Sorry Folks,
I mean that I received the reply directly from BB to my email address. I have a T support contract with BB and asked my support account manager for an official response today. The article states that BES10 employs the algorithm so I had to find out.
According to the response I received they do not use the algorithm at all so the article is mostly moot aside from the fact that BB owns the patent on it.
Below is what I mailed in and follows in the response with names removed :) Feel free to ask BB yourself if you have a T support code.
Cheers
From: xxxxx
Sent: Monday, January 20, 2014 10:59 AM
To: xxxxx
Subject: Globe and Mail
Quite the bombshell in the paper today – Does BB have an official statement to this?
The strange connection between the NSA and an Ontario tech firm - The Globe and Mail
It essentially says BES10 is compromised as it employs Dual_EC_DRBG (Dual Elliptic Curve Deterministic Random Bit Generator).

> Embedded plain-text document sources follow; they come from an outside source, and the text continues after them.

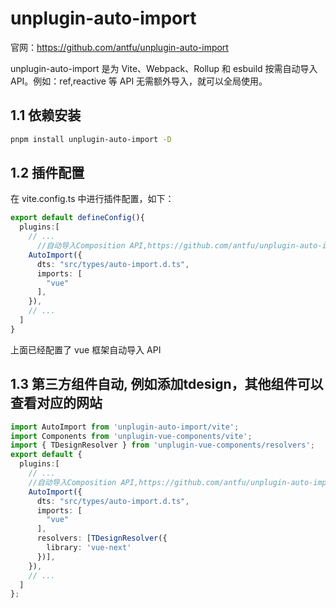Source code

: # unplugin-auto-import

官网：<https://github.com/antfu/unplugin-auto-import>

unplugin-auto-import 是为 Vite、Webpack、Rollup 和 esbuild 按需自动导入 API。例如：ref,reactive 等 API 无需额外导入，就可以全局使用。

## 1.1 依赖安装

```sh
pnpm install unplugin-auto-import -D
```

## 1.2 插件配置

在 vite.config.ts 中进行插件配置，如下：

```ts
export default defineConfig(){
  plugins:[
    // ...
      //自动导入Composition API,https://github.com/antfu/unplugin-auto-import
    AutoImport({
      dts: "src/types/auto-import.d.ts",
      imports: [
        "vue"
      ],
    }),
    // ...
  ]
}
```

上面已经配置了 vue 框架自动导入 API

## 1.3 第三方组件自动, 例如添加tdesign，其他组件可以查看对应的网站

```ts
import AutoImport from 'unplugin-auto-import/vite';
import Components from 'unplugin-vue-components/vite';
import { TDesignResolver } from 'unplugin-vue-components/resolvers';
export default {
  plugins:[
    // ...
    //自动导入Composition API,https://github.com/antfu/unplugin-auto-import
    AutoImport({
      dts: "src/types/auto-import.d.ts",
      imports: [
        "vue"
      ],
      resolvers: [TDesignResolver({
        library: 'vue-next'
      })],
    }),
    // ...
  ]
};
```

Can I get a technical statement if possible to let me know what part of BES10 employs DEC?
Thanks,
xxxx
From: xxx [mailto:
[email protected]]
Sent: Monday, January 20, 2014 xxxxx PM
To: xxxxx
Subject: RE: Globe and Mail
Hey sentin709 (changed),
Here is the official reply from our Security team:
“BlackBerry does not use the Dual EC DRBG algorithm in our products. We work closely with certification authorities around the world to validate the security of our products, and remain confident in the superiority of our mobile platform for customers using our device and enterprise server technology. BlackBerry public statements and principles have long underscored that there is no 'back door' to our platform. Our customers can rest assured that BlackBerry mobile security remains the best available solution to protect their mobile communications.”